年末の、父の実家への帰省の途中でした。デパートの人形売り場での買い物の風景を、私はよく覚えています。父も母も私たちを説得していました。姉たちは気丈に言い張っていました。一番小さい私は、両親にすすめられた品を買ってもらいました。

その日、私に買い与えられたもの、それは人形ではありませんでした。赤いビニールでできた箱型の「リカちゃんハウス」だったのです。

2人の姉には人形を、末娘の私には「箱」を買い与えるという、奇妙な買い物をして帰省した一家に対し、親戚の人々は困惑したかもしれませんが、しきりにフォローしてくれました。特に末娘の私が買ってもらった「リカちゃんハウス」を、祖母や伯父が一生懸命誉めてくれたこと、次の日、なぜかその中の家具の一部が紛失し、灰の中から焼け焦げてでてきたこと、すべてが鮮明な記憶となりました。私をうちのめした悲しみや情けなさに交じって、私たち3人姉妹の関係性に、人形にまつわる居心地の悪いエピソードが加わり、姉妹3人を「人形嫌い」な女の子へと変えていきました。

それからまもなく、姉たちは「人形で妹を怖がらせる」というゲームに興じるようになりました。私の中で「人形」の存在は、もう思いだしたくもない、つらいトラウマとなったのです。

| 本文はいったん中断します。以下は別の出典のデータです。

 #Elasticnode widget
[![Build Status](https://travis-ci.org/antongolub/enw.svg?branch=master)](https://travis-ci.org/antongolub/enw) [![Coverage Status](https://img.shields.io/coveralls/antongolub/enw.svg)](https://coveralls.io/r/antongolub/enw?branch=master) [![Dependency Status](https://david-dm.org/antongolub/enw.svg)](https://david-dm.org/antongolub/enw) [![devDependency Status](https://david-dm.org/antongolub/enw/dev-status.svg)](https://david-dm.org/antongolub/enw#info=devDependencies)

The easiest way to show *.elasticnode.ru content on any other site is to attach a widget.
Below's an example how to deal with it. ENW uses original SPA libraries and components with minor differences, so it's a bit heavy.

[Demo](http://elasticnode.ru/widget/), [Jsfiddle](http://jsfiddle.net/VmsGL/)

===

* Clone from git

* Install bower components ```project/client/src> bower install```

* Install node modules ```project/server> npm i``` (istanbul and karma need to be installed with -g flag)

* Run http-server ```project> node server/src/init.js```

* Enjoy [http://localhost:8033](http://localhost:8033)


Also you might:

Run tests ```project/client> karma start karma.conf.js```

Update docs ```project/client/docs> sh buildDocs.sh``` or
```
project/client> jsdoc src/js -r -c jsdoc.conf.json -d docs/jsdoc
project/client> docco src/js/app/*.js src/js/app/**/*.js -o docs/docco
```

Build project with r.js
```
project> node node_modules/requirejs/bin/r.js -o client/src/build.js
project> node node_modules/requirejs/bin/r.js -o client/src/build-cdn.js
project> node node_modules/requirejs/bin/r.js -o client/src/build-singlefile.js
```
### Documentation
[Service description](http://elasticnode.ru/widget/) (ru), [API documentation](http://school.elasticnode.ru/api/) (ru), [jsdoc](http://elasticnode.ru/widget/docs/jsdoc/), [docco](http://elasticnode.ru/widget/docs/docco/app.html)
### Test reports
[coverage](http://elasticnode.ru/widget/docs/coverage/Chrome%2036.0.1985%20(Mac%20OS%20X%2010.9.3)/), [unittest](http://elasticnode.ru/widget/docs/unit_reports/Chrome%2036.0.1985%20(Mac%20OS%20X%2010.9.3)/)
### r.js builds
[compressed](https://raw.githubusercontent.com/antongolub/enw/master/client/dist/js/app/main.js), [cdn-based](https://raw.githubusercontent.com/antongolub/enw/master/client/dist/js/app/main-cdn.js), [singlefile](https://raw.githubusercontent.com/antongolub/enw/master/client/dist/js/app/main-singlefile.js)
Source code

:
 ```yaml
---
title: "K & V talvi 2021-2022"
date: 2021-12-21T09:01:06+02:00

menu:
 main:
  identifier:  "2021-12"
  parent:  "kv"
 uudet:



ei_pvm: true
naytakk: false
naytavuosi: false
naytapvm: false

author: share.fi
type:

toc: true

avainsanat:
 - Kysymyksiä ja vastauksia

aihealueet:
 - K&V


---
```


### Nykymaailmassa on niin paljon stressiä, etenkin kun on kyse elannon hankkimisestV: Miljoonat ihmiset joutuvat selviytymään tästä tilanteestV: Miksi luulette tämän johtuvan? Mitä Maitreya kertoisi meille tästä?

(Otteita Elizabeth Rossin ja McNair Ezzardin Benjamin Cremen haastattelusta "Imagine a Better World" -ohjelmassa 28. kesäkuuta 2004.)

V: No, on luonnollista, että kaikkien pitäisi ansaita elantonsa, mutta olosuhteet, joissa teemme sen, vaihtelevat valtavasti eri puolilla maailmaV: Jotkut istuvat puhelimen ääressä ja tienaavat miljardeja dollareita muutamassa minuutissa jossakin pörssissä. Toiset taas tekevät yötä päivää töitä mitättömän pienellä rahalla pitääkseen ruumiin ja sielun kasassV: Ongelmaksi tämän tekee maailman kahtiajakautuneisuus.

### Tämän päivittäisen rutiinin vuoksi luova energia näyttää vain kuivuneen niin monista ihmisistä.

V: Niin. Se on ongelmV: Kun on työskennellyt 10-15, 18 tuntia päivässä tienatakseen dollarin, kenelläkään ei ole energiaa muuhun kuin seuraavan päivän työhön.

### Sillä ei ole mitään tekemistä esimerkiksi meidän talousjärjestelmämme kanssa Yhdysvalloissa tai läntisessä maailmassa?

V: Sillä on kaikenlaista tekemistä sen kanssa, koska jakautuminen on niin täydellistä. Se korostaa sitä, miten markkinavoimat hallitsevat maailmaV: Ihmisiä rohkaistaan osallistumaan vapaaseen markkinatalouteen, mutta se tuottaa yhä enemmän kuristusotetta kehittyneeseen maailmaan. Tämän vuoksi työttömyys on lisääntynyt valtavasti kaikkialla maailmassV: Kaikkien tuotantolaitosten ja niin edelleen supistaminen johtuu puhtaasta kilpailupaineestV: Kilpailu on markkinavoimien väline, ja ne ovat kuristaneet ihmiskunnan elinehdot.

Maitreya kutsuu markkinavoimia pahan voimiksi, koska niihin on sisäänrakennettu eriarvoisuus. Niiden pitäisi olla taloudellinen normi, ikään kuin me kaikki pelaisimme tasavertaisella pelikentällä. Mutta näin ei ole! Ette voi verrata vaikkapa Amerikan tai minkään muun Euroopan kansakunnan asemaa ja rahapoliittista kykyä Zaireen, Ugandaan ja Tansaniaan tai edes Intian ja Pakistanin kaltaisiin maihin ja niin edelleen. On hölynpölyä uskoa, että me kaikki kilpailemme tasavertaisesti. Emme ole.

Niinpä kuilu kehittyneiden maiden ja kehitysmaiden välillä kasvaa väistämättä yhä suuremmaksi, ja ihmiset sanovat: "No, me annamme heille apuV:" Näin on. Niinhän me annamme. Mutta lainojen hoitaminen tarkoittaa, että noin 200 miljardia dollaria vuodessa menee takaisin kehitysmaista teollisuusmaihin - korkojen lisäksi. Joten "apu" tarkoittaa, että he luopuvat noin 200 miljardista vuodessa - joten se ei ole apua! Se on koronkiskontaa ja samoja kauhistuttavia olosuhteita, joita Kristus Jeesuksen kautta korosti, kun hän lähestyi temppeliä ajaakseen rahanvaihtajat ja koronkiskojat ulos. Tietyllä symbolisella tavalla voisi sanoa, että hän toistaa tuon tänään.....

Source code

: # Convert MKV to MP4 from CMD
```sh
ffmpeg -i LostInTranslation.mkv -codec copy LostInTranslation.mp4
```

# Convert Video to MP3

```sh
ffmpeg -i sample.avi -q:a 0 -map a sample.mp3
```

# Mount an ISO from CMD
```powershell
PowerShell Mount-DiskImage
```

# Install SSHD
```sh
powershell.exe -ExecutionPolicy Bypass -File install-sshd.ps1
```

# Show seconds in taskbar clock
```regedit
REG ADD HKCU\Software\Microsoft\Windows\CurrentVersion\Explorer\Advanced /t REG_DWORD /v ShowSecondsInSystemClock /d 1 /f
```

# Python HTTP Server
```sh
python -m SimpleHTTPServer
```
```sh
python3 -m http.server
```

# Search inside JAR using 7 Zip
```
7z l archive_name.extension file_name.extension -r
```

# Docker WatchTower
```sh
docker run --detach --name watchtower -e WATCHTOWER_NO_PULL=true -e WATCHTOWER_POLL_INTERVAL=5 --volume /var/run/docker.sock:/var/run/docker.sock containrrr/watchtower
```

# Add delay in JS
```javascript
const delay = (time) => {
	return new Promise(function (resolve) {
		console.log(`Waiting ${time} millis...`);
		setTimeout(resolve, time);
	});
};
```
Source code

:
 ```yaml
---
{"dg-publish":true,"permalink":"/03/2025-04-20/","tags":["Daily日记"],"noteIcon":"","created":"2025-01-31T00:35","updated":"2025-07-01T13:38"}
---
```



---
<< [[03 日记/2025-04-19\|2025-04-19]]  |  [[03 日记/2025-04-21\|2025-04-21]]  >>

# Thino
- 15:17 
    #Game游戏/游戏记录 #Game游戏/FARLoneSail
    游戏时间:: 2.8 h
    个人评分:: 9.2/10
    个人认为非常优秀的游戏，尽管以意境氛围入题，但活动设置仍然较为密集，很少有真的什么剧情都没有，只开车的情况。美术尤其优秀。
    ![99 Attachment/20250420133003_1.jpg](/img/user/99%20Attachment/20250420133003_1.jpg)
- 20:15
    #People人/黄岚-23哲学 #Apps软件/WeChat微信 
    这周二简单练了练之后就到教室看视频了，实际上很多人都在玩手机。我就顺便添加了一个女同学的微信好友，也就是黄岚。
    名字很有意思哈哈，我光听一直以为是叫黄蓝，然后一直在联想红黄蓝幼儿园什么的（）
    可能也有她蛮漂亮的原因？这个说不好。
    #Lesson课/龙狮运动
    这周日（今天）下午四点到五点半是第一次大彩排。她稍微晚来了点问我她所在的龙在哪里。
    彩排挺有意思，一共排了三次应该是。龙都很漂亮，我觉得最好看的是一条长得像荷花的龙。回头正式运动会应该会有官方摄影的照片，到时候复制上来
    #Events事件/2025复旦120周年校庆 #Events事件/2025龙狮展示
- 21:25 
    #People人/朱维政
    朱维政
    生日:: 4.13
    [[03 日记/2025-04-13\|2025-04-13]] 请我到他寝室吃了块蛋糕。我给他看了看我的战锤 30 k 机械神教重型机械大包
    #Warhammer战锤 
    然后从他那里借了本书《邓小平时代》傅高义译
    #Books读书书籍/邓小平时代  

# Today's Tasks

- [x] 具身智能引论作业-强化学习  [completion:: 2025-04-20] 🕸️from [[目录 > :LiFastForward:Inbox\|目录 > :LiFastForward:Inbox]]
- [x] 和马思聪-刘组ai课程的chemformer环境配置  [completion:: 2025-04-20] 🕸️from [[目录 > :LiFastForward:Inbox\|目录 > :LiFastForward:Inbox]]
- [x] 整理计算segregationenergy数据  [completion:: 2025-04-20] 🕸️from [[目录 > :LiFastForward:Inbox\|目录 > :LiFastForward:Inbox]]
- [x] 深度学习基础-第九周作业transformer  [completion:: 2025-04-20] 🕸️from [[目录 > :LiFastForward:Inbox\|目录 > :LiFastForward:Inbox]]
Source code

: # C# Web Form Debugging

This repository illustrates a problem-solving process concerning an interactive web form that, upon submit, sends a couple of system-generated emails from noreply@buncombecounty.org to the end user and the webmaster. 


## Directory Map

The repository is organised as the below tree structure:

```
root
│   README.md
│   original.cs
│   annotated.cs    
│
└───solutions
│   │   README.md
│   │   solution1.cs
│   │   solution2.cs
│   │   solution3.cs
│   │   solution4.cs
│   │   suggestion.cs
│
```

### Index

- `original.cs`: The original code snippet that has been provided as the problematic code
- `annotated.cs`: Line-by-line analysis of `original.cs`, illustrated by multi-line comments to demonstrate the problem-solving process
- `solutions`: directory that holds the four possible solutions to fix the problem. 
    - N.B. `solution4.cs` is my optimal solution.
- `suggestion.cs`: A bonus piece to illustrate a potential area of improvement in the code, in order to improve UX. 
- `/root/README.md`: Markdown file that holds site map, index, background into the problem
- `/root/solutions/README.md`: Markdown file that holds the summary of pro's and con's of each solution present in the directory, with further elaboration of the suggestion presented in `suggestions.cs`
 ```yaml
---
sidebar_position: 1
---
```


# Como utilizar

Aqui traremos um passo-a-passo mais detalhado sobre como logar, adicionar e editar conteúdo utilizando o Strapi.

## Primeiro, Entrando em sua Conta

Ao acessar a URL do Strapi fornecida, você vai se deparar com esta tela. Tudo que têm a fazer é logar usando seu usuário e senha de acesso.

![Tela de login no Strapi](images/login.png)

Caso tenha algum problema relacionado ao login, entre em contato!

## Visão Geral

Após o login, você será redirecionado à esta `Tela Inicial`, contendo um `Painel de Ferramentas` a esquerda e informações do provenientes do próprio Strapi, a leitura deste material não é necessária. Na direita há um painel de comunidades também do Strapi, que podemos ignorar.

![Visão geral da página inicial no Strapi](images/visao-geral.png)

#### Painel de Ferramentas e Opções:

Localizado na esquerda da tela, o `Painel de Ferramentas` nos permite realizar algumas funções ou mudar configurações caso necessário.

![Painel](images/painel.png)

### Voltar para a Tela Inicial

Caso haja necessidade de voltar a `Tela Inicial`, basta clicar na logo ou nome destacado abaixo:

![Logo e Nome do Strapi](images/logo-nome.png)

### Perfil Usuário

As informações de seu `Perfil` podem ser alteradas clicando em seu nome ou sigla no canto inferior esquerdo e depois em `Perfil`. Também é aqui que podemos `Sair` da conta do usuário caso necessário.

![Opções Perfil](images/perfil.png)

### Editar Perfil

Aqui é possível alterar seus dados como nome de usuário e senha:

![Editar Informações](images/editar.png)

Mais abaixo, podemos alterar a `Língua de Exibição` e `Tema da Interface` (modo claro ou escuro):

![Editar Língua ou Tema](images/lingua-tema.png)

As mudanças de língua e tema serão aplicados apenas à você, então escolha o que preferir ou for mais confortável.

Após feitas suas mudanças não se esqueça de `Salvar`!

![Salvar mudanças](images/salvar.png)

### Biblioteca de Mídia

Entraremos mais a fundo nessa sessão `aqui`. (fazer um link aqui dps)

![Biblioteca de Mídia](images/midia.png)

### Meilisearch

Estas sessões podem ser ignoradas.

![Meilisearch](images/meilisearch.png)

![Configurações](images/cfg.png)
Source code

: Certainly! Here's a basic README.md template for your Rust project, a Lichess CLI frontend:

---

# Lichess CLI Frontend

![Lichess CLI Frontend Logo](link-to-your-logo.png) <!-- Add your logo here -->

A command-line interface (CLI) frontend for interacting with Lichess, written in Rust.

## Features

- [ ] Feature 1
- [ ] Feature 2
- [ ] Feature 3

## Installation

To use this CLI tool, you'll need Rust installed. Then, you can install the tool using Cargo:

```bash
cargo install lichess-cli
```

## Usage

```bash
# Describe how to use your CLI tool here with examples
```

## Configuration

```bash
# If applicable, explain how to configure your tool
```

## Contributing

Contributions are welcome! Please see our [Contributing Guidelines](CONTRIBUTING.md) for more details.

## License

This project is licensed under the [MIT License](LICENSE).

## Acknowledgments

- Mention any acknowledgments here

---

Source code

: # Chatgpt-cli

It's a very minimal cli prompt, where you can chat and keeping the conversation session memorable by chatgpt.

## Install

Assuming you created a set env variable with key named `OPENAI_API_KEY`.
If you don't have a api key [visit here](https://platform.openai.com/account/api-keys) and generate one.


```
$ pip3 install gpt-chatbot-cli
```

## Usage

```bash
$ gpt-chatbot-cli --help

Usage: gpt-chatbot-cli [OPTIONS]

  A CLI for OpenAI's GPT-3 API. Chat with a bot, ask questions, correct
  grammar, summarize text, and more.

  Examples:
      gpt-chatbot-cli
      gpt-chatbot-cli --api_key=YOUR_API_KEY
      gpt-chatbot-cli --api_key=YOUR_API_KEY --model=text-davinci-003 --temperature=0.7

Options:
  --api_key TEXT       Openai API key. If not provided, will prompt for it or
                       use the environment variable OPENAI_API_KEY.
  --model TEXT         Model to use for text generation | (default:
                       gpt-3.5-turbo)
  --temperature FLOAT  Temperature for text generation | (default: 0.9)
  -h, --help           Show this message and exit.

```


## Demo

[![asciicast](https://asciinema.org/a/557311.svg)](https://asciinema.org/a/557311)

『人形は嫌だ。怖いだけだから。』永年私はそう思いこんでいました。

ところが自分の中のインナーチャイルドを癒す試みの中で、一枚一枚記憶の皮を剥がしていくうちに、あの日の帰省中の出来事にたどりついたのでした。そうして「本当はリカちゃん人形が欲しかった」という、素の感情に気づいたのです。

本当は涙がでるほどリカちゃんが欲しかったのに、あの日、私だけが人形を買ってもらえなかった。あの赤いビニールの箱ではなくて、本当は私のリカちゃんが欲しかった。それなのに、『聞き分けの良い子』を演じ、自分の心に嘘をついて「人形嫌い」になりすました私でした。

我慢という50年間の強い呪いを解いて、「リカちゃん」を手にしたとき、体中がじんわりと温まるような、不思議な感情に包まれたのでした。

「うわぁ かわいい!」と喜ぶ、インナーチャイルドの私がいます。リカちゃんの姿を見るだけで 胸が高鳴るほどの嬉しさに包まれます。本当はずっとずっと欲しかった、50年遅れの贈り物でした。欲しかったものを手に入れることが、こんなにも心が満たすということを初めて知りました。愛されてきた人は だからあんなにも温かくて優しいのかと、腑に落ちました。

幸せに満たされた私は もう2度と、渇くことはないような気がするのです。

「我慢」という呪縛から解かれ、欲しいものは欲しいのだ と、素直に手を伸ばしたい、この世界に、後悔も不満も怨みも、なにひとつ残さないで生きよう、そうする価値のある存在だ と知った、尊い私が、今はいます。

「本当は私はこうしたい」「本当は私はこれが欲しい」・・そんな風に、自分の中の願いを素直に言葉にできる子どもを、私は素敵だと思います。

大人になっても、「こうしたい」と主張し、夢を叶えるための一歩を、遠慮なく踏みだすことのできる人を、私は素晴らしいと思います。そんな生き方をする人は、世界を恨まず、不満の少ない人生を歩むことでしょう。

これからは、私自身もそういう人になりたいと思うのです。「我慢は美徳」という呪縛で自分自身をだまして、こころの中に50年間も置き忘れてきた小さな自分に「ごめんごめん」と謝り、自分への償いをひとつひとつ贈りながら、シンプルに歩いていきたいと思うのです。

欲しいものに手をのばす。世界に恨みを残さない そんな生き方を これからは選びたいと思います。